Дом Жолтовского на Проспекте Мира
Большинство упомянутых в этом очерке (другие, были их друзьями) жили в одном доме, построенном в 1965 году по проекту известного архитектора Жолтовского на Проспекте Мира, все в коммунальных квартирах.
Отдельные квартиры имели особо важные персоны: генерал КГБ, директор ВСХВ - двухкомнатные; полковник КГБ, директор поликлиники МСХ СССР - однокомнатные.
Наш дом строился почти два года, первый подъезд, а за ним и второй были заселены ещё в 1964 году, а третий подъезд в 1965 году, и строился он уже без лепных украшений на всех потолках, как это было в первом и втором подъездах. Почти все ответственные квартиросъёмщики этого дома работали в МСХ России или Союза, или же имели какое-то отношение к нему, остальные были работниками КГБ, МВД и других аналогичных служб.
На нашу семью гидротехников главводхоза Союза, из пяти человек (родители и трое детей) дали две смежные комнаты в шестикомнатной квартире на шестом этаже, в двух других комнатах были супружеские пары)
Первый, кого увидел из сверстников, был Юра Шиханов, из семьи парторга минсельхоза России живший этажом ниже, тоже из пяти человек в такой же коммунальной квартире, тоже в две совмещённые комнаты. Мы оба выходили курить на лестничные площадки, там и познакомились.

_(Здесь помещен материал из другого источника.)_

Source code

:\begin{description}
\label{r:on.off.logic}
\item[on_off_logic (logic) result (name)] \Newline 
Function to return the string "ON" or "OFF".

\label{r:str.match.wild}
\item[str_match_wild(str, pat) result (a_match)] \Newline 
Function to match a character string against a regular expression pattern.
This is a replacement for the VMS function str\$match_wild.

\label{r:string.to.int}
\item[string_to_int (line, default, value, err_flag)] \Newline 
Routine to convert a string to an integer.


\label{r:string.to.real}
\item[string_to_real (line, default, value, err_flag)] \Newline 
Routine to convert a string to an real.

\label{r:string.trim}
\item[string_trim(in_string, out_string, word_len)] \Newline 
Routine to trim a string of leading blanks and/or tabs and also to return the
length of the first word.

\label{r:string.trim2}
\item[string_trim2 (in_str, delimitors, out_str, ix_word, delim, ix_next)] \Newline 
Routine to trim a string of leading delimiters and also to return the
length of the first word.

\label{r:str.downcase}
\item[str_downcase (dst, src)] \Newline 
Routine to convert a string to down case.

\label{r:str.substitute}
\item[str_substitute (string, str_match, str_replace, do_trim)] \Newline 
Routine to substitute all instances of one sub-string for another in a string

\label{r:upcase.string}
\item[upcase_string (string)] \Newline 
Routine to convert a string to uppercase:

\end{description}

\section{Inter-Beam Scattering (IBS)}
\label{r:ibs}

Каждое утро мы встречались так: я слегка стучал в пол.
Чтобы отличить его от других живущих в нашем доме Геннадиев, между собой мы его называли «Генка-нос», за его большой с горбинкой нос (на смуглом узком лице), он немного смахивал на цыгана. Ему импонировало наше к нему уважение, к его виртуозной игре на гитаре.
Поначалу, он играл модные тогда блатные и цыганские песни (Высоцкий тоже начинал с них), но после того, как ему пришлось отсидеть несколько лет в лагере в Карелии, за ограбление со своими друзьями одногодками (из соседнего дома № 186) табачного киоска. В память об этом, на его плече осталась красивая цветная татуировка с красивой Карельской природой (лесное озеро, и над ним, на скале - одинокое дерево). После отбытия срока, Геннадий охладел к своему старому репертуару. Он стал брать уроки игры на гитаре у известного в ту пору гитариста Иванова-Крамского и, выходя на лестничную площадку, играл преимущественно классику, деликатно отказывая нам играть блатную музыку. Через много лет я случайно встретил Геннадия в Доме пионеров (на «Чистых прудах»), где он вёл гитарный кружок, жил он тогда в Ясном проезде с молодой женой.

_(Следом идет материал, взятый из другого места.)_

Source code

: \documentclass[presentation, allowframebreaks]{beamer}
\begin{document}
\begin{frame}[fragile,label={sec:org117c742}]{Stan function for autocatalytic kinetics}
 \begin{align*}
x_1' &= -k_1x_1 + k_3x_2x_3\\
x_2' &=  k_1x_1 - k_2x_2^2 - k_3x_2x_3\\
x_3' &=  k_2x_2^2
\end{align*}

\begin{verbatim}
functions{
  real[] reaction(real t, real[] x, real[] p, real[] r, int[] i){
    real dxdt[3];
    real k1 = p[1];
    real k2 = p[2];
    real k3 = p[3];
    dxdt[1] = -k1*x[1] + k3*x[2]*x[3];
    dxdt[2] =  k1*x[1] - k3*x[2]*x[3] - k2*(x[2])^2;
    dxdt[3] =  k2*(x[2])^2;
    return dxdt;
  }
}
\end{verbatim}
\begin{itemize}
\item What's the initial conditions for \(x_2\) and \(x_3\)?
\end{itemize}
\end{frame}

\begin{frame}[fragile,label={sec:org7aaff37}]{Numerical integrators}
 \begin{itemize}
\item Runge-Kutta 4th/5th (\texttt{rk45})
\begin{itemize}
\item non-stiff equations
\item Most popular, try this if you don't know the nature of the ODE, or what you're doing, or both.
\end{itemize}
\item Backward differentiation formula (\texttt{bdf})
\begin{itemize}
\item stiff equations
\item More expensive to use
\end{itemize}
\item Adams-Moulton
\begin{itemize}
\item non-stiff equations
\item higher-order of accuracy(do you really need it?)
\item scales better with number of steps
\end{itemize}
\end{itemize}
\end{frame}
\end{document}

Постепенно стали знакомиться и с остальными жилцами начиная со своих этажей. Каждый вечер на шестом этаже собиралась небольшая кампания: Генка-нос с гитарой, Юра Шиханов, Слава Дунин (в будущем профессор МИФИ), братья Коноваловы, старший брат, недавно окончивший суворовское училище, иногда выходил со своей трубой. Младший брат был немного младше нас., но постоянно присутствовал в нашей кампании.

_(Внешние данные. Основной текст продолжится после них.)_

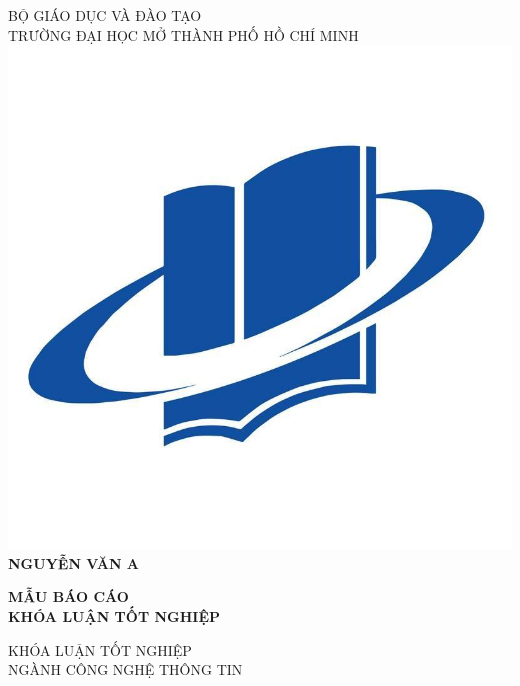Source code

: \begin{titlepage}

\begin{center}
{BỘ GIÁO DỤC VÀ ĐÀO TẠO}\\
{TRƯỜNG ĐẠI HỌC MỞ THÀNH PHỐ HỒ CHÍ MINH}\\[1cm]

\includegraphics[scale=0.15]{images/logo}\\[1.5cm]

{ \Large \bfseries NGUYỄN VĂN A\\[2.5cm] } 

{ \huge \bfseries MẪU BÁO CÁO\\KHÓA LUẬN TỐT NGHIỆP
\\[2.5cm]} 


\large KHÓA LUẬN TỐT NGHIỆP\\

\large NGÀNH CÔNG NGHỆ THÔNG TIN%


\end{center}
\end{titlepage}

Когда он начинал на ней громко играть, этим самым приводил в негодование Цветаеву – лифтёршу, сидевшую на стуле у лифтов на первом этаже. Её сын Саша появлялся среди нас реже, они жили на пятом этаже.
Рядом с ними жила семья Зонтовых, их сын Саша постоянно был среди нас , его симпатичная мать одно время работала кассиршей в маленьком кинотеатре клуба «Дружба» (в доме №188), в народе прозванном «ватник». Его отчим был моложе его матери, и иногда был не прочь пропустить стаканчик вместе с нами.
На десятом этаже жил Виктор Ерёмин (ерёма), у него был большой немецкий мотоцикл БМВ с двумя карданными валами, который он умудрялся затаскивать в свою квартиру по лестнице, в лифт он не помещался. Его отец часто ездил в командировки на Кавказ, и как-то привёз чемодан грецких орехов, которыми он кидался из своего окна в Славу Дунина, который садился на его мотоцикл, стоявший во дворе под его окном, тот его просто дразнил.
На пятом этаже рядом с Дуниным (его отец был старым большевиком) жил Женя Филомафитский фанат джаза потом заведывая школьным радио запустил на полную мощность джазовую музыку, из-за чего его потом пострадал.
На этом многолюдном шестом этаже иногда появлялся парень (одних лет с Генкой-носом), живший в первой секции нашего дома. Это был сложного типа инвалид: у него был большой горб и частично парализованные нижние конечности. Передвигался он с помощью больших костылей. Среди ребят, он звался всеми коротко - Горбатый. У Горбатого были резкие и хищные черты лица. Кисти его мускулистых рук с длинными пальцами были необычайно сильными. Никто не решался испробовать их силу на себе.
Это было время, когда книги в красивых твёрдых обложках были в большом дефиците, и на нашем этаже он, почти всегда, появлялся с несколькими такими книгами. У нас глаза загорались от взгляда на них. Он их приносил на продажу или в качестве обмена на другие, не менее редкие книги.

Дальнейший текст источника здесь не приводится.